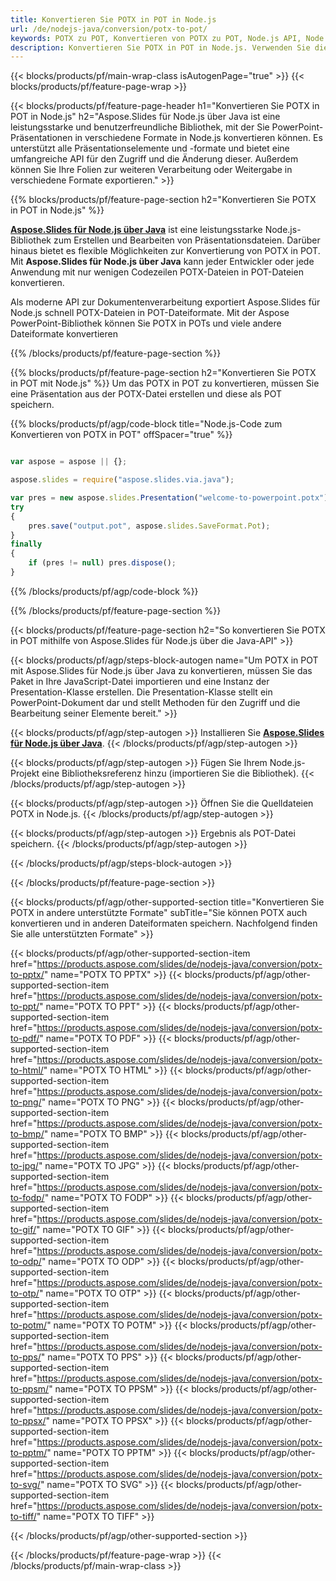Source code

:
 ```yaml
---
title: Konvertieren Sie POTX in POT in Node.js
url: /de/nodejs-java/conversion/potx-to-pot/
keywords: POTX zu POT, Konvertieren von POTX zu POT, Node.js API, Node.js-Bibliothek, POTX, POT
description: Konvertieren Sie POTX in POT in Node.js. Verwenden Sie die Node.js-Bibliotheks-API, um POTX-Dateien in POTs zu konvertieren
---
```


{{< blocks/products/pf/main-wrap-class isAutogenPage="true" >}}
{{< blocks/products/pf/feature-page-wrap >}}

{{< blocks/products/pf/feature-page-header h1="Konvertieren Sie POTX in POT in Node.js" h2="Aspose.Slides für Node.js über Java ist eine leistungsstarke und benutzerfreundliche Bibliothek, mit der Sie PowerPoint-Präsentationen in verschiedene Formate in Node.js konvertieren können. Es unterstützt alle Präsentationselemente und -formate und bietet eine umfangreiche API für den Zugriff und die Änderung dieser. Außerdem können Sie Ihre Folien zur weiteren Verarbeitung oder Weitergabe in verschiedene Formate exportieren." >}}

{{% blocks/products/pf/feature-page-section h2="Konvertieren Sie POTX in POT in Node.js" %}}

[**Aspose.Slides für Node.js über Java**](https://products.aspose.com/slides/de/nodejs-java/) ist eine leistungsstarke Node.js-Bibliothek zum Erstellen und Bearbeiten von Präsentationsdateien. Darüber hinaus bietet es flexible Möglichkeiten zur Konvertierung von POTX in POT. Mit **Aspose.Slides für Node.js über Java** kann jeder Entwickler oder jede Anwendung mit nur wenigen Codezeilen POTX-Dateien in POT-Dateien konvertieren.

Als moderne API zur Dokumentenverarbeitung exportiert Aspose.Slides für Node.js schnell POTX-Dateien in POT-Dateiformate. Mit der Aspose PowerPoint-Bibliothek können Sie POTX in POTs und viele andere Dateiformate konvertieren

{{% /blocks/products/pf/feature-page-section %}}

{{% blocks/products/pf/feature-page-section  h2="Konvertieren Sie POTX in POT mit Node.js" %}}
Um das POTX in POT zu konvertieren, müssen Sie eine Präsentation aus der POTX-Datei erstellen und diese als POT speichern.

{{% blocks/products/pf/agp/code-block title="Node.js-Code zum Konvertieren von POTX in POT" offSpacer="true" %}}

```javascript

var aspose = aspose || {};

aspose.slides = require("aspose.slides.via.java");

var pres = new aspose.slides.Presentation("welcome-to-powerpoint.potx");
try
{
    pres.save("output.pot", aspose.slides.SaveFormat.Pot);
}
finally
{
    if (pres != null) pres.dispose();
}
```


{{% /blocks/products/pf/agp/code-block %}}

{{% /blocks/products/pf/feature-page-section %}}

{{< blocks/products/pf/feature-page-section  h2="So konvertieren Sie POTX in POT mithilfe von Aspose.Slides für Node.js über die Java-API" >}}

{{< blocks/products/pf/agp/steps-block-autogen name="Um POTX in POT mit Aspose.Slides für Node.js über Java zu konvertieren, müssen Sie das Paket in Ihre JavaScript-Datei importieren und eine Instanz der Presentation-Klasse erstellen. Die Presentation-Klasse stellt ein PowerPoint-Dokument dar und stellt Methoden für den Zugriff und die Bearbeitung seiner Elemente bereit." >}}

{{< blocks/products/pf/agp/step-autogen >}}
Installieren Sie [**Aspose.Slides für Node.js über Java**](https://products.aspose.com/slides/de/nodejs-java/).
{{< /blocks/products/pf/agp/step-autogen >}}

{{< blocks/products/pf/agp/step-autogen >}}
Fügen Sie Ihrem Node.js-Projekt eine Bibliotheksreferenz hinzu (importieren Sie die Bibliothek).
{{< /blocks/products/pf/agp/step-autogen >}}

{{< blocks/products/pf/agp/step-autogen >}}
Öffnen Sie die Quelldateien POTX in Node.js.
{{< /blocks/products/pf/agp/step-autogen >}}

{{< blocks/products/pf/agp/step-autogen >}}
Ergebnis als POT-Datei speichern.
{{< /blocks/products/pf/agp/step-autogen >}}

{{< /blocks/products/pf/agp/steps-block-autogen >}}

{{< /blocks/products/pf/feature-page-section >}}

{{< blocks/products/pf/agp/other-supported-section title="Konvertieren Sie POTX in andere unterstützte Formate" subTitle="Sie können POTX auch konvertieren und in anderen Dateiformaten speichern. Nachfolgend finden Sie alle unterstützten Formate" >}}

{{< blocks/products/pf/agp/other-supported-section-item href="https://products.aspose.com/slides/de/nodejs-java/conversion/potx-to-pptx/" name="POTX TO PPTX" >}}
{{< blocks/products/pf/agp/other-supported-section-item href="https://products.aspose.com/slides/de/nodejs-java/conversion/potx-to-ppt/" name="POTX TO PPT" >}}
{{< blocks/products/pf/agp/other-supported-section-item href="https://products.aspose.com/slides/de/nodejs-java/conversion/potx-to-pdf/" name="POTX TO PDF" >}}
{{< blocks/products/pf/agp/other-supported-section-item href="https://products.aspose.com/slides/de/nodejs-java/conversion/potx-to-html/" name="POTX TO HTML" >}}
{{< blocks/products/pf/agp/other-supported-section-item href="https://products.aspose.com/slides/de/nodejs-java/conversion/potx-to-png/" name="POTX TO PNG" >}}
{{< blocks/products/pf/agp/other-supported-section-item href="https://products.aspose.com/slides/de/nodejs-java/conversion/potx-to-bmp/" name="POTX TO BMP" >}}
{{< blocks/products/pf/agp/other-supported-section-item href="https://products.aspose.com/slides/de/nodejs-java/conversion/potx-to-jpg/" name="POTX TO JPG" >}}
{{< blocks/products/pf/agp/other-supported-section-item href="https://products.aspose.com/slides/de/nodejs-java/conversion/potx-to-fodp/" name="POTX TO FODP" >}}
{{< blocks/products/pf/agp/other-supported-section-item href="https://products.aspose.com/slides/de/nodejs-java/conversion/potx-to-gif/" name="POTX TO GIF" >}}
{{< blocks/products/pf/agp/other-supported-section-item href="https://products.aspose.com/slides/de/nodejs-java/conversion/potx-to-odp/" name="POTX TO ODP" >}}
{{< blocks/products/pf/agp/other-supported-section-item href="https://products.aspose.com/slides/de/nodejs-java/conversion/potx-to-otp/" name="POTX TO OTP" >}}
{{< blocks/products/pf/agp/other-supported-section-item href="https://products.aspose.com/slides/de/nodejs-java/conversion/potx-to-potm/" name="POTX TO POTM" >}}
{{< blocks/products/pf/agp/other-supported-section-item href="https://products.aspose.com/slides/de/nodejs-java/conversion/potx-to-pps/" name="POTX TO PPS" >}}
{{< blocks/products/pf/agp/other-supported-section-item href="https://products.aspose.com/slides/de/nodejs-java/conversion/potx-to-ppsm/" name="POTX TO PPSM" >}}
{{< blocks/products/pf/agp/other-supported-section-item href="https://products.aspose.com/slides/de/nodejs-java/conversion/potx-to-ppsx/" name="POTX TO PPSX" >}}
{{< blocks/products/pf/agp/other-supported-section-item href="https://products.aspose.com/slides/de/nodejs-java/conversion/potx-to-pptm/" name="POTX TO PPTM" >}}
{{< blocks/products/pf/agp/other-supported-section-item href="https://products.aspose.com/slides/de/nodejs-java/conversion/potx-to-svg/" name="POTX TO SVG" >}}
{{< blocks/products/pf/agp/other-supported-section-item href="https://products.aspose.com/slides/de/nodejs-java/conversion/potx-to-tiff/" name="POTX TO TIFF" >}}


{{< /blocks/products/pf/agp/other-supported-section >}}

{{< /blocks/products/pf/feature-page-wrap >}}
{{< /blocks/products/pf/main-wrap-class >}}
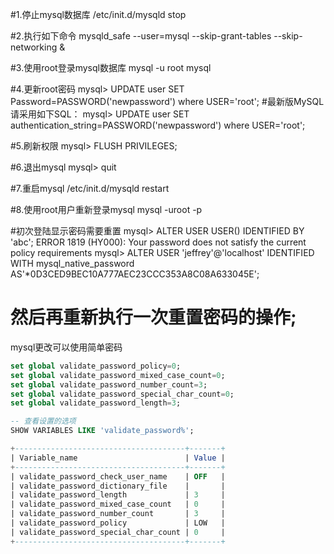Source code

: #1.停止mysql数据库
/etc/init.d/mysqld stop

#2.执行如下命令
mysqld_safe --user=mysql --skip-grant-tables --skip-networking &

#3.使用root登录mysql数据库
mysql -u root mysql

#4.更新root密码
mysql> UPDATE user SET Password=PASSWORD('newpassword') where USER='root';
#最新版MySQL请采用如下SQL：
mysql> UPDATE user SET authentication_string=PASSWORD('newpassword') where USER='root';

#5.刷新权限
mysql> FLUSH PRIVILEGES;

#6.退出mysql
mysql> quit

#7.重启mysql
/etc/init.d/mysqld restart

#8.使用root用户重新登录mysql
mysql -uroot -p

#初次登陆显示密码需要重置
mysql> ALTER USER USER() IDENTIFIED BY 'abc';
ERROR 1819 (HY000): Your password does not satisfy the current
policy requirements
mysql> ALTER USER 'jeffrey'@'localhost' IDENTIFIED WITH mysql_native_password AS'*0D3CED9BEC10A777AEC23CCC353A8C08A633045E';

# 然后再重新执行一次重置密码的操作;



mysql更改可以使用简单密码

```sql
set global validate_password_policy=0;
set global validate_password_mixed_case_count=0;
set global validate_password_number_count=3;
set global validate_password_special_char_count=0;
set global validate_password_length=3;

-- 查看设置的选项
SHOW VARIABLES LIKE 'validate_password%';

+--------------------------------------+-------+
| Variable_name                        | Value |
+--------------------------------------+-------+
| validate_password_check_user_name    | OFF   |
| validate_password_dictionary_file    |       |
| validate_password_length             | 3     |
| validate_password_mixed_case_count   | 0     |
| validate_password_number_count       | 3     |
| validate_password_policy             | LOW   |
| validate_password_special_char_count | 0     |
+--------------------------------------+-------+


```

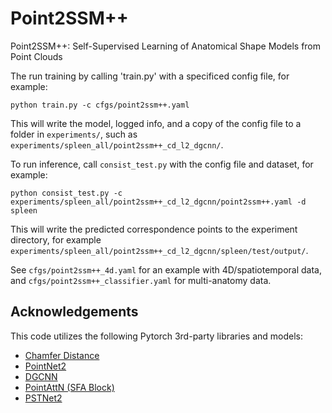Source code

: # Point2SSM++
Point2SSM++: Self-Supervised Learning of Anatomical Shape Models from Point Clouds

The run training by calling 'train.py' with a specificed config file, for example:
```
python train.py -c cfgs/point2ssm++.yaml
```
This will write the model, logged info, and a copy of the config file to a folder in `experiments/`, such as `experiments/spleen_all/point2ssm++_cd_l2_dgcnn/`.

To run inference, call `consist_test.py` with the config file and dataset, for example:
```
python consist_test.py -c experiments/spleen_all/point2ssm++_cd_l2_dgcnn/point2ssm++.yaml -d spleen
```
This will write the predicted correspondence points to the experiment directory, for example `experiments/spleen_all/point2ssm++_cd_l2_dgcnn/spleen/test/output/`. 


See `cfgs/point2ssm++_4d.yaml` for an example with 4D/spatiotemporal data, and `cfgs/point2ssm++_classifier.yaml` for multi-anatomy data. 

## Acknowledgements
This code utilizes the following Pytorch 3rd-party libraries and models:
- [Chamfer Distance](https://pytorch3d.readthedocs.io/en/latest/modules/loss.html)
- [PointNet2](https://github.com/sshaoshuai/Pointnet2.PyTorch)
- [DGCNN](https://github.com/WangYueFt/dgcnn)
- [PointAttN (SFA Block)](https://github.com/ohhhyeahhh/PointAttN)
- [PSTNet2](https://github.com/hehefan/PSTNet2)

☆ ☆ ☆ ☆ ☆ ☆ ☆

-- Problem to work on --
Go through the data and gather every line that holds "python".

-- Result of the task --
python train.py -c cfgs/point2ssm++.yaml
python consist_test.py -c experiments/spleen_all/point2ssm++_cd_l2_dgcnn/point2ssm++.yaml -d spleen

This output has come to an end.